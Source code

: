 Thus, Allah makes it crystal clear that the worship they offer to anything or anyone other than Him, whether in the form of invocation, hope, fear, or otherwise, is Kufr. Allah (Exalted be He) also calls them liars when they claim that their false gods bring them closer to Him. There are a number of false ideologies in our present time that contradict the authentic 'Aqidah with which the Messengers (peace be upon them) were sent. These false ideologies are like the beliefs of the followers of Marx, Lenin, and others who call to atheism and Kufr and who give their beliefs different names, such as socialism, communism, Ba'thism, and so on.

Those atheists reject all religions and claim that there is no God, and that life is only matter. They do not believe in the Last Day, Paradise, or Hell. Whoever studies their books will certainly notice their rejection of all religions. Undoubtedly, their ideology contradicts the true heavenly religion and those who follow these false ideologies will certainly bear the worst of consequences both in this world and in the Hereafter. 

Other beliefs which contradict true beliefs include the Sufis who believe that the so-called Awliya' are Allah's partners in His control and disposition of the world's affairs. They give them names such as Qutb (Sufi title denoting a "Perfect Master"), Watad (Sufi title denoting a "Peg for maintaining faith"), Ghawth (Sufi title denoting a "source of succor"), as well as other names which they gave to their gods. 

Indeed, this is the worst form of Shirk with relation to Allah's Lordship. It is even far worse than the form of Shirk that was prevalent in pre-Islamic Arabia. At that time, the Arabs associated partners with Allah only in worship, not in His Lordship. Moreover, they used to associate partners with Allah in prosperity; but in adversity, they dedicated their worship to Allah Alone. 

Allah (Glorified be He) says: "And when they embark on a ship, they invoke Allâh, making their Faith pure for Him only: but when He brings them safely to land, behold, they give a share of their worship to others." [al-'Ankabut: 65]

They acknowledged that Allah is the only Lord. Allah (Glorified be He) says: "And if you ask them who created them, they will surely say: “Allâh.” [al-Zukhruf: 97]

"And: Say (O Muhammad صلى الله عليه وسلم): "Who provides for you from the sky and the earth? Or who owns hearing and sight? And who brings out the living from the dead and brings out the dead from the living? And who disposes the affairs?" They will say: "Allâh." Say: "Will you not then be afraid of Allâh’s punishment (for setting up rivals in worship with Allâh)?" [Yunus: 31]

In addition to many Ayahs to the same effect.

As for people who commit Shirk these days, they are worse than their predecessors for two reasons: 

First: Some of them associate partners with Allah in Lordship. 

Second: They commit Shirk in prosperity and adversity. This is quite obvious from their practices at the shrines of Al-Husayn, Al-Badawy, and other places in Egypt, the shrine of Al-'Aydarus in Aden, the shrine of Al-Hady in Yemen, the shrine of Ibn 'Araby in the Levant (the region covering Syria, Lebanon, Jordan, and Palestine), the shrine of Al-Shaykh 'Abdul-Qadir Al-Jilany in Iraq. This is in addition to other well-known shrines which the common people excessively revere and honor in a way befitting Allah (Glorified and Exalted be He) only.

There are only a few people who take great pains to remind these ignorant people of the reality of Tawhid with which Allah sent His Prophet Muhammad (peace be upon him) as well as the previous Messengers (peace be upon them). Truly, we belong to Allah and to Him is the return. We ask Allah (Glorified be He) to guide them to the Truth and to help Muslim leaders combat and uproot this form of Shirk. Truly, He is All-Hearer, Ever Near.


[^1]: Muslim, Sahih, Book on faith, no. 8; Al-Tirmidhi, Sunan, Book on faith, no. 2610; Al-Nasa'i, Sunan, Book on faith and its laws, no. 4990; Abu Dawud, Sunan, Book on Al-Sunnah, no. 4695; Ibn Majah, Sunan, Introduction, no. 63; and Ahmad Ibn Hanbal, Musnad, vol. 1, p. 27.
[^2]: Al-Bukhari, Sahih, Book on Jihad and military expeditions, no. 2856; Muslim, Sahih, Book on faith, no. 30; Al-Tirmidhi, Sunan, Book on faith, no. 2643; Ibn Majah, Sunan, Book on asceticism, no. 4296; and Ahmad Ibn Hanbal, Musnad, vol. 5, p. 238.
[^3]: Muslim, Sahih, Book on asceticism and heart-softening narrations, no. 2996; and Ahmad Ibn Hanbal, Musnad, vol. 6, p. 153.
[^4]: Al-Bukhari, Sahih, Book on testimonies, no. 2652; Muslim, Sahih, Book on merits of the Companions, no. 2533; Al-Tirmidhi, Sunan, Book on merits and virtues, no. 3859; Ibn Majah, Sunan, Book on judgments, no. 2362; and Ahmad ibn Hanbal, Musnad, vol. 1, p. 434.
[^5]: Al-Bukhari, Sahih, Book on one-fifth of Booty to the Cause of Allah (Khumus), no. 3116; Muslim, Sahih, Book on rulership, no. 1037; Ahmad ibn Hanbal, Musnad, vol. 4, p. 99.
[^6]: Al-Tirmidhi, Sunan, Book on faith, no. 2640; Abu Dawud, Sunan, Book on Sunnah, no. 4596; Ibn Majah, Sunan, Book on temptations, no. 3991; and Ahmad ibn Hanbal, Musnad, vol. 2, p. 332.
.....
_Exercise details:_ Please give an exact copy of the lines above, beginning with the line containing "First: Some of" and running through the line containing "[^4]: Al-Bukhari, Sahih, Book", and of no other lines.

_Exercise solution:_
First: Some of them associate partners with Allah in Lordship. 

Second: They commit Shirk in prosperity and adversity. This is quite obvious from their practices at the shrines of Al-Husayn, Al-Badawy, and other places in Egypt, the shrine of Al-'Aydarus in Aden, the shrine of Al-Hady in Yemen, the shrine of Ibn 'Araby in the Levant (the region covering Syria, Lebanon, Jordan, and Palestine), the shrine of Al-Shaykh 'Abdul-Qadir Al-Jilany in Iraq. This is in addition to other well-known shrines which the common people excessively revere and honor in a way befitting Allah (Glorified and Exalted be He) only.

There are only a few people who take great pains to remind these ignorant people of the reality of Tawhid with which Allah sent His Prophet Muhammad (peace be upon him) as well as the previous Messengers (peace be upon them). Truly, we belong to Allah and to Him is the return. We ask Allah (Glorified be He) to guide them to the Truth and to help Muslim leaders combat and uproot this form of Shirk. Truly, He is All-Hearer, Ever Near.


[^1]: Muslim, Sahih, Book on faith, no. 8; Al-Tirmidhi, Sunan, Book on faith, no. 2610; Al-Nasa'i, Sunan, Book on faith and its laws, no. 4990; Abu Dawud, Sunan, Book on Al-Sunnah, no. 4695; Ibn Majah, Sunan, Introduction, no. 63; and Ahmad Ibn Hanbal, Musnad, vol. 1, p. 27.
[^2]: Al-Bukhari, Sahih, Book on Jihad and military expeditions, no. 2856; Muslim, Sahih, Book on faith, no. 30; Al-Tirmidhi, Sunan, Book on faith, no. 2643; Ibn Majah, Sunan, Book on asceticism, no. 4296; and Ahmad Ibn Hanbal, Musnad, vol. 5, p. 238.
[^3]: Muslim, Sahih, Book on asceticism and heart-softening narrations, no. 2996; and Ahmad Ibn Hanbal, Musnad, vol. 6, p. 153.
[^4]: Al-Bukhari, Sahih, Book on testimonies, no. 2652; Muslim, Sahih, Book on merits of the Companions, no. 2533; Al-Tirmidhi, Sunan, Book on merits and virtues, no. 3859; Ibn Majah, Sunan, Book on judgments, no. 2362; and Ahmad ibn Hanbal, Musnad, vol. 1, p. 434.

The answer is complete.